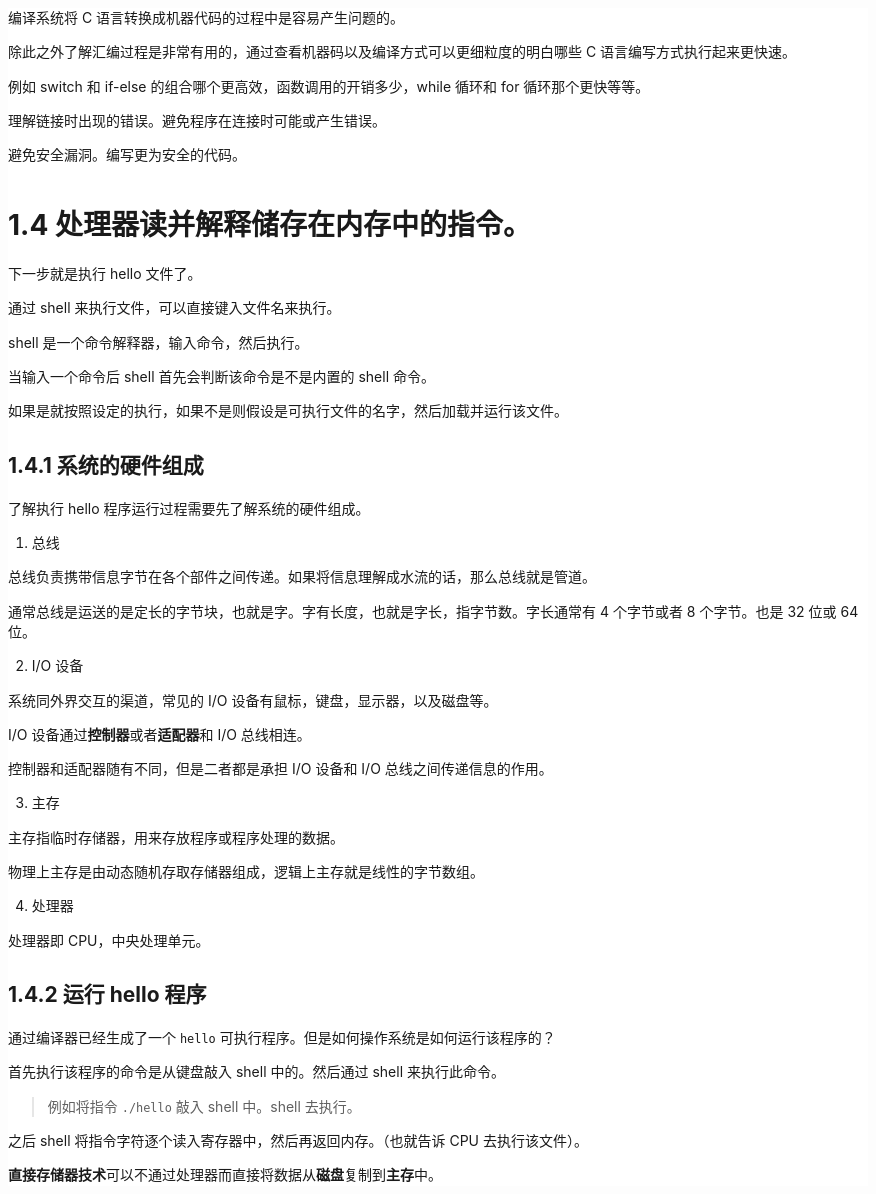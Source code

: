 编译系统将 C 语言转换成机器代码的过程中是容易产生问题的。

除此之外了解汇编过程是非常有用的，通过查看机器码以及编译方式可以更细粒度的明白哪些 C 语言编写方式执行起来更快速。

例如 switch 和 if-else 的组合哪个更高效，函数调用的开销多少，while 循环和 for 循环那个更快等等。

理解链接时出现的错误。避免程序在连接时可能或产生错误。

避免安全漏洞。编写更为安全的代码。

# 1.4 处理器读并解释储存在内存中的指令。

下一步就是执行 hello 文件了。

通过 shell 来执行文件，可以直接键入文件名来执行。

shell 是一个命令解释器，输入命令，然后执行。

当输入一个命令后 shell 首先会判断该命令是不是内置的 shell 命令。

如果是就按照设定的执行，如果不是则假设是可执行文件的名字，然后加载并运行该文件。

## 1.4.1 系统的硬件组成

了解执行 hello 程序运行过程需要先了解系统的硬件组成。

1. 总线

总线负责携带信息字节在各个部件之间传递。如果将信息理解成水流的话，那么总线就是管道。

通常总线是运送的是定长的字节块，也就是字。字有长度，也就是字长，指字节数。字长通常有 4 个字节或者 8 个字节。也是 32 位或 64 位。

2. I/O 设备

系统同外界交互的渠道，常见的 I/O 设备有鼠标，键盘，显示器，以及磁盘等。

I/O 设备通过**控制器**或者**适配器**和 I/O 总线相连。

控制器和适配器随有不同，但是二者都是承担 I/O 设备和 I/O 总线之间传递信息的作用。

3. 主存

主存指临时存储器，用来存放程序或程序处理的数据。

物理上主存是由动态随机存取存储器组成，逻辑上主存就是线性的字节数组。

4. 处理器

处理器即 CPU，中央处理单元。

## 1.4.2 运行 hello 程序

通过编译器已经生成了一个 `hello` 可执行程序。但是如何操作系统是如何运行该程序的？

首先执行该程序的命令是从键盘敲入 shell 中的。然后通过 shell 来执行此命令。

> 例如将指令 `./hello` 敲入 shell 中。shell 去执行。

之后 shell 将指令字符逐个读入寄存器中，然后再返回内存。（也就告诉 CPU 去执行该文件）。

**直接存储器技术**可以不通过处理器而直接将数据从**磁盘**复制到**主存**中。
_____
* [Task statement]: Go through the listing above and locate each line that holds the word "shell". Copy those lines.

* [Completed task]:
通过 shell 来执行文件，可以直接键入文件名来执行。
shell 是一个命令解释器，输入命令，然后执行。
当输入一个命令后 shell 首先会判断该命令是不是内置的 shell 命令。
首先执行该程序的命令是从键盘敲入 shell 中的。然后通过 shell 来执行此命令。
> 例如将指令 `./hello` 敲入 shell 中。shell 去执行。
之后 shell 将指令字符逐个读入寄存器中，然后再返回内存。（也就告诉 CPU 去执行该文件）。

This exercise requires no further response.